__Data for the task__:
▬▬▬▬▬▬▬▬▬▬
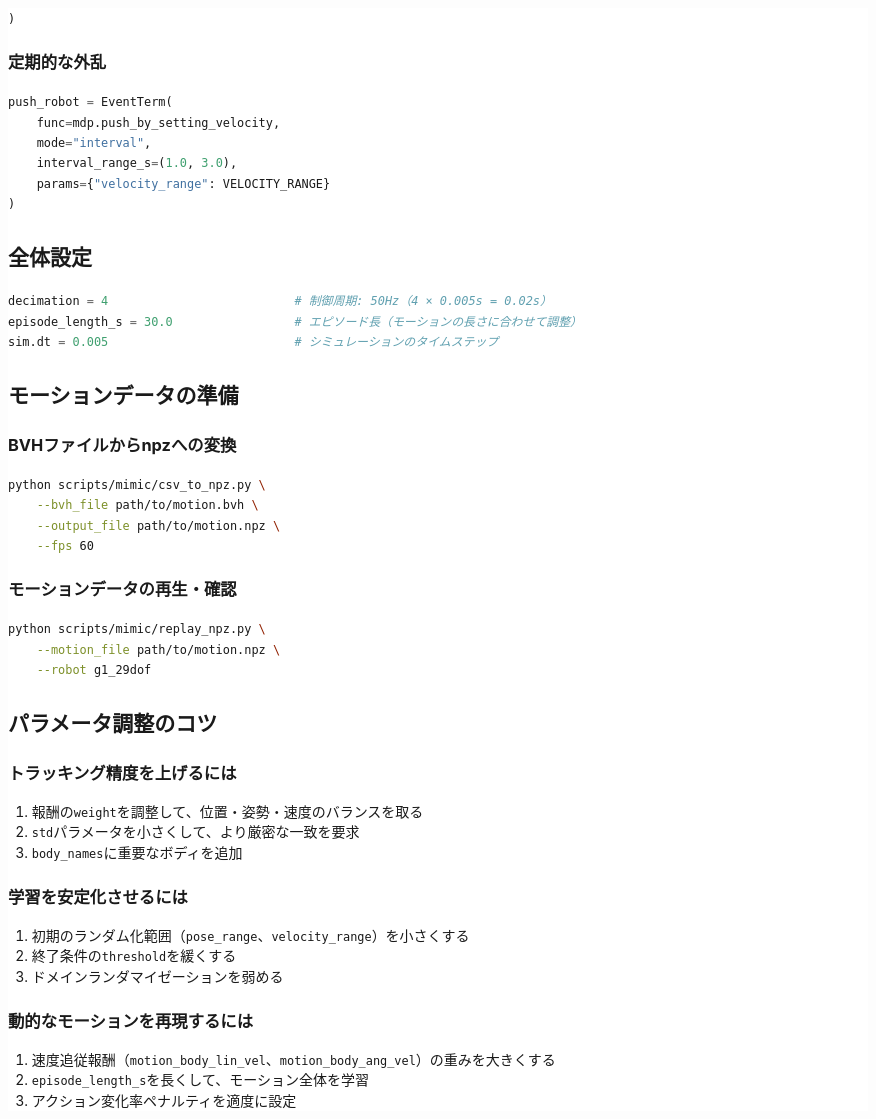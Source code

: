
 ```python
)
```

### 定期的な外乱

```python
push_robot = EventTerm(
    func=mdp.push_by_setting_velocity,
    mode="interval",
    interval_range_s=(1.0, 3.0),
    params={"velocity_range": VELOCITY_RANGE}
)
```

## 全体設定

```python
decimation = 4                          # 制御周期: 50Hz（4 × 0.005s = 0.02s）
episode_length_s = 30.0                 # エピソード長（モーションの長さに合わせて調整）
sim.dt = 0.005                          # シミュレーションのタイムステップ
```

## モーションデータの準備

### BVHファイルからnpzへの変換

```bash
python scripts/mimic/csv_to_npz.py \
    --bvh_file path/to/motion.bvh \
    --output_file path/to/motion.npz \
    --fps 60
```

### モーションデータの再生・確認

```bash
python scripts/mimic/replay_npz.py \
    --motion_file path/to/motion.npz \
    --robot g1_29dof
```

## パラメータ調整のコツ

### トラッキング精度を上げるには

1. 報酬の`weight`を調整して、位置・姿勢・速度のバランスを取る
2. `std`パラメータを小さくして、より厳密な一致を要求
3. `body_names`に重要なボディを追加

### 学習を安定化させるには

1. 初期のランダム化範囲（`pose_range`、`velocity_range`）を小さくする
2. 終了条件の`threshold`を緩くする
3. ドメインランダマイゼーションを弱める

### 動的なモーションを再現するには

1. 速度追従報酬（`motion_body_lin_vel`、`motion_body_ang_vel`）の重みを大きくする
2. `episode_length_s`を長くして、モーション全体を学習
3. アクション変化率ペナルティを適度に設定

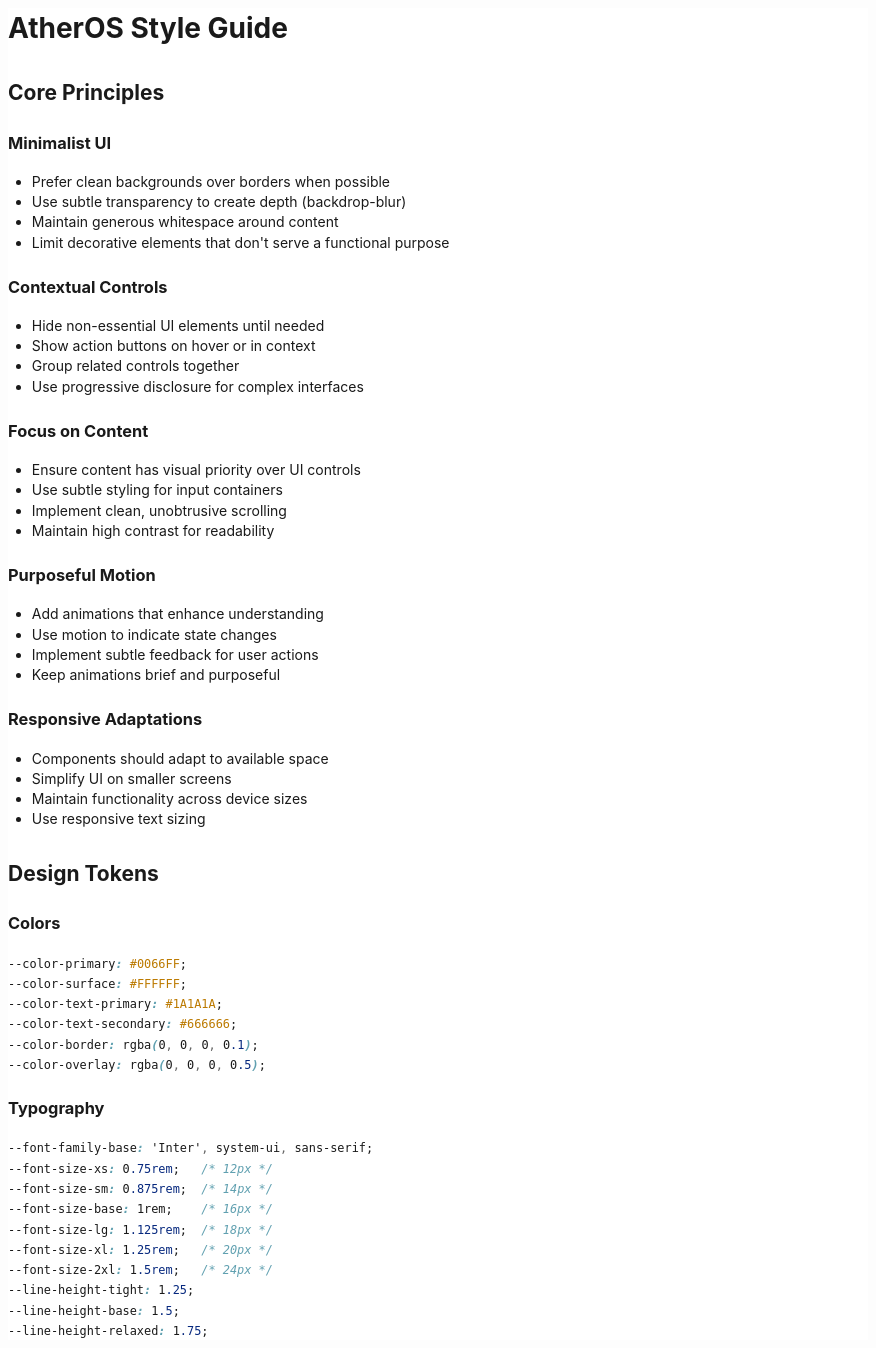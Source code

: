 # AtherOS Style Guide

## Core Principles

### Minimalist UI
- Prefer clean backgrounds over borders when possible
- Use subtle transparency to create depth (backdrop-blur)
- Maintain generous whitespace around content
- Limit decorative elements that don't serve a functional purpose

### Contextual Controls
- Hide non-essential UI elements until needed
- Show action buttons on hover or in context
- Group related controls together
- Use progressive disclosure for complex interfaces

### Focus on Content
- Ensure content has visual priority over UI controls
- Use subtle styling for input containers
- Implement clean, unobtrusive scrolling
- Maintain high contrast for readability

### Purposeful Motion
- Add animations that enhance understanding
- Use motion to indicate state changes
- Implement subtle feedback for user actions
- Keep animations brief and purposeful

### Responsive Adaptations
- Components should adapt to available space
- Simplify UI on smaller screens
- Maintain functionality across device sizes
- Use responsive text sizing

## Design Tokens

### Colors
```css
--color-primary: #0066FF;
--color-surface: #FFFFFF;
--color-text-primary: #1A1A1A;
--color-text-secondary: #666666;
--color-border: rgba(0, 0, 0, 0.1);
--color-overlay: rgba(0, 0, 0, 0.5);
```

### Typography
```css
--font-family-base: 'Inter', system-ui, sans-serif;
--font-size-xs: 0.75rem;   /* 12px */
--font-size-sm: 0.875rem;  /* 14px */
--font-size-base: 1rem;    /* 16px */
--font-size-lg: 1.125rem;  /* 18px */
--font-size-xl: 1.25rem;   /* 20px */
--font-size-2xl: 1.5rem;   /* 24px */
--line-height-tight: 1.25;
--line-height-base: 1.5;
--line-height-relaxed: 1.75;
```
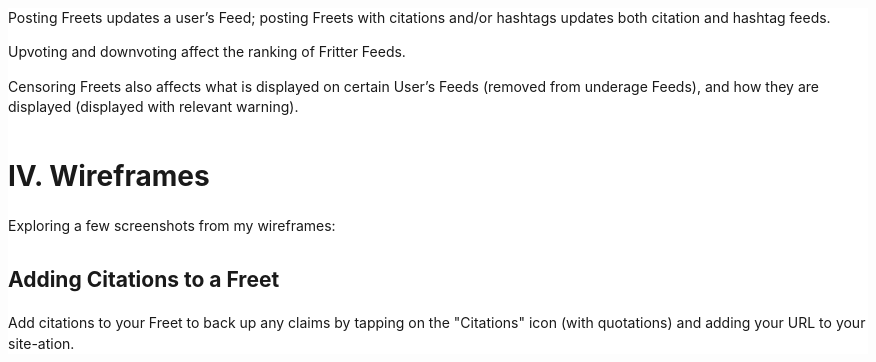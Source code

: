Posting Freets updates a user’s Feed; posting Freets with citations and/or hashtags updates both citation and hashtag feeds. 

Upvoting and downvoting affect the ranking of Fritter Feeds.

Censoring Freets also affects what is displayed on certain User’s Feeds (removed from underage Feeds), and how they are displayed (displayed with relevant warning).



# IV. Wireframes

Exploring a few screenshots from my wireframes:

## Adding Citations to a Freet
Add citations to your Freet to back up any claims by tapping on the "Citations" icon (with quotations) and adding your URL to your site-ation.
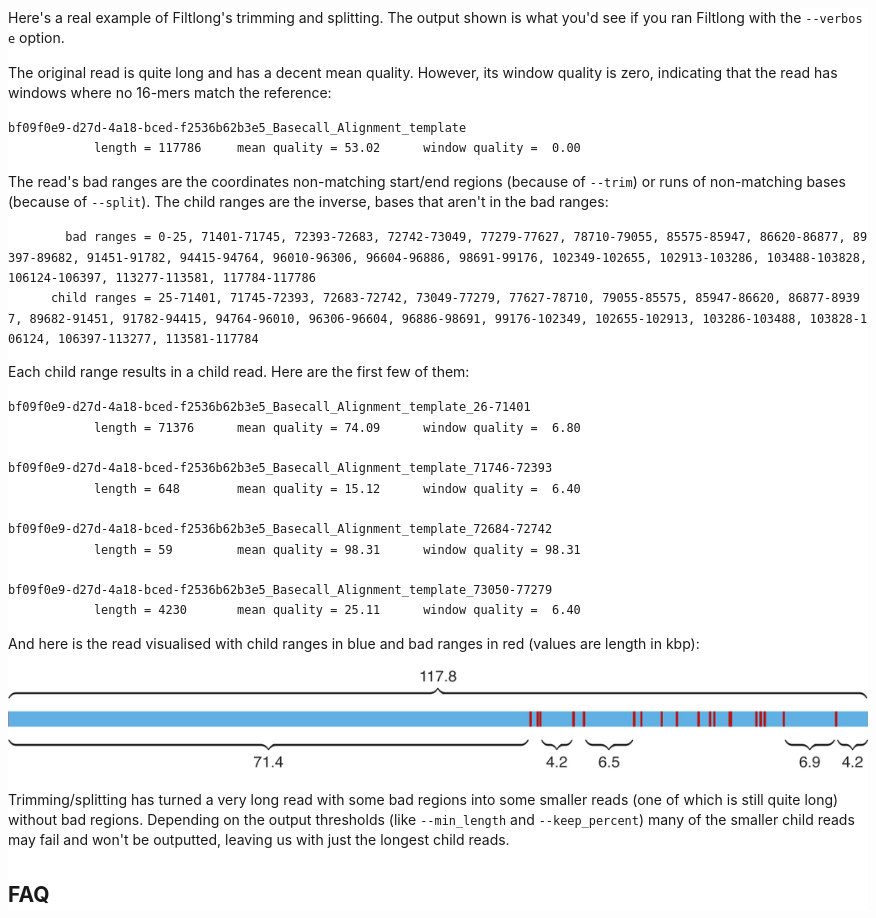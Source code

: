 Here's a real example of Filtlong's trimming and splitting. The output shown is what you'd see if you ran Filtlong with the `--verbose` option.

The original read is quite long and has a decent mean quality. However, its window quality is zero, indicating that the read has windows where no 16-mers match the reference:
```
bf09f0e9-d27d-4a18-bced-f2536b62b3e5_Basecall_Alignment_template
            length = 117786     mean quality = 53.02      window quality =  0.00
```

The read's bad ranges are the coordinates non-matching start/end regions (because of `--trim`) or runs of non-matching bases (because of `--split`). The child ranges are the inverse, bases that aren't in the bad ranges:
```
        bad ranges = 0-25, 71401-71745, 72393-72683, 72742-73049, 77279-77627, 78710-79055, 85575-85947, 86620-86877, 89397-89682, 91451-91782, 94415-94764, 96010-96306, 96604-96886, 98691-99176, 102349-102655, 102913-103286, 103488-103828, 106124-106397, 113277-113581, 117784-117786
      child ranges = 25-71401, 71745-72393, 72683-72742, 73049-77279, 77627-78710, 79055-85575, 85947-86620, 86877-89397, 89682-91451, 91782-94415, 94764-96010, 96306-96604, 96886-98691, 99176-102349, 102655-102913, 103286-103488, 103828-106124, 106397-113277, 113581-117784
```

Each child range results in a child read. Here are the first few of them:
```
bf09f0e9-d27d-4a18-bced-f2536b62b3e5_Basecall_Alignment_template_26-71401
            length = 71376      mean quality = 74.09      window quality =  6.80

bf09f0e9-d27d-4a18-bced-f2536b62b3e5_Basecall_Alignment_template_71746-72393
            length = 648        mean quality = 15.12      window quality =  6.40

bf09f0e9-d27d-4a18-bced-f2536b62b3e5_Basecall_Alignment_template_72684-72742
            length = 59         mean quality = 98.31      window quality = 98.31

bf09f0e9-d27d-4a18-bced-f2536b62b3e5_Basecall_Alignment_template_73050-77279
            length = 4230       mean quality = 25.11      window quality =  6.40
```

And here is the read visualised with child ranges in blue and bad ranges in red (values are length in kbp):
<p align="center"><picture><source srcset="misc/trim_split_example_real_read-dark.png" media="(prefers-color-scheme: dark)"><img src="misc/trim_split_example_real_read.png" alt="Real read trim split" width="100%"></picture></p>

Trimming/splitting has turned a very long read with some bad regions into some smaller reads (one of which is still quite long) without bad regions. Depending on the output thresholds (like `--min_length` and `--keep_percent`) many of the smaller child reads may fail and won't be outputted, leaving us with just the longest child reads.


## FAQ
▬▬▬▬▬▬▬▬▬▬
Which lines of the data hold the string "font"? Return each of them.

__Answer for the task__:
--font-family-base: 'Inter', system-ui, sans-serif;
--font-size-xs: 0.75rem;   /* 12px */
--font-size-sm: 0.875rem;  /* 14px */
--font-size-base: 1rem;    /* 16px */
--font-size-lg: 1.125rem;  /* 18px */
--font-size-xl: 1.25rem;   /* 20px */
--font-size-2xl: 1.5rem;   /* 24px */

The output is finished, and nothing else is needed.